# EXERCISE REQUIREMENTS
Give the lines again exactly as they appear, from the first line of the listing through the line containing "##🔍 **Project Overview**", and omit every picture.

# TASK INPUT
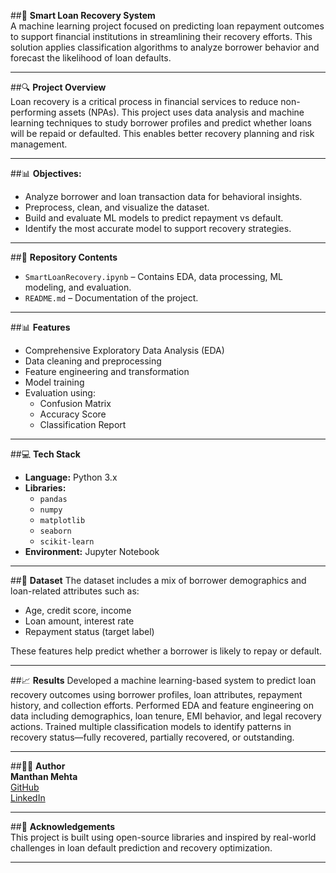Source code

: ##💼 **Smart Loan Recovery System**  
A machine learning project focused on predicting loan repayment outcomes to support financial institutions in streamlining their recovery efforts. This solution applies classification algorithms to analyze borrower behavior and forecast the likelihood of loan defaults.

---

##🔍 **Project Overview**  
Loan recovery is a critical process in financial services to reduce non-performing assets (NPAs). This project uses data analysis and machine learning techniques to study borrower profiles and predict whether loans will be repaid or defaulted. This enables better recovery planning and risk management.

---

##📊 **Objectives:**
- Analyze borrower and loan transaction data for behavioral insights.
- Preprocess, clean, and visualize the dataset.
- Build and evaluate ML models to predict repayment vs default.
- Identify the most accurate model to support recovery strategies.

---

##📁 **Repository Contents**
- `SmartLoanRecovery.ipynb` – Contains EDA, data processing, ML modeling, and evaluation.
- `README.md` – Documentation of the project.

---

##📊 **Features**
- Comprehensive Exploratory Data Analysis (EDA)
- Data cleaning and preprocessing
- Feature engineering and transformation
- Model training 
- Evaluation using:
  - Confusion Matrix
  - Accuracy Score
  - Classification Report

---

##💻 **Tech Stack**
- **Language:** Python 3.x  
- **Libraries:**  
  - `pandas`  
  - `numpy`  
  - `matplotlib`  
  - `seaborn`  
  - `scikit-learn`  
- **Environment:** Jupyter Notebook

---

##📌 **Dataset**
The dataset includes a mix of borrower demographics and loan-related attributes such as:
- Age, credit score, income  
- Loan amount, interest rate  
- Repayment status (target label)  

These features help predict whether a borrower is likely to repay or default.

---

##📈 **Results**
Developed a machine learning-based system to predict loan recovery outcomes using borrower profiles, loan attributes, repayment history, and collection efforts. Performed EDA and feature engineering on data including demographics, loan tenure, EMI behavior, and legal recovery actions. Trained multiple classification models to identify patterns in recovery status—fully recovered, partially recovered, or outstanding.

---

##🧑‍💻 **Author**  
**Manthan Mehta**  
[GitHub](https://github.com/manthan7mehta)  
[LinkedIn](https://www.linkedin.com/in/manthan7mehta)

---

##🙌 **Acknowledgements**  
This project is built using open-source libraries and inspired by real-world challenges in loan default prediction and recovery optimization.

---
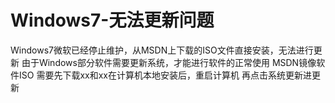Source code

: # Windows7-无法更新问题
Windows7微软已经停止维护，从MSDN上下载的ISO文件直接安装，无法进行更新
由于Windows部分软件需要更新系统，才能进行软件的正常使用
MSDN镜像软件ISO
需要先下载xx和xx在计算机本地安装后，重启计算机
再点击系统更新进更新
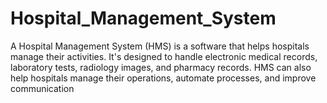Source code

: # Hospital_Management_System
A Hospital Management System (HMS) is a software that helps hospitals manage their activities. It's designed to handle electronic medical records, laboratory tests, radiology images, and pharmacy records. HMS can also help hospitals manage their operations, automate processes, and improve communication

# ANSWER TO THIS TASK
Source code

: ##💼 **Smart Loan Recovery System**  
A machine learning project focused on predicting loan repayment outcomes to support financial institutions in streamlining their recovery efforts. This solution applies classification algorithms to analyze borrower behavior and forecast the likelihood of loan defaults.

---

##🔍 **Project Overview**  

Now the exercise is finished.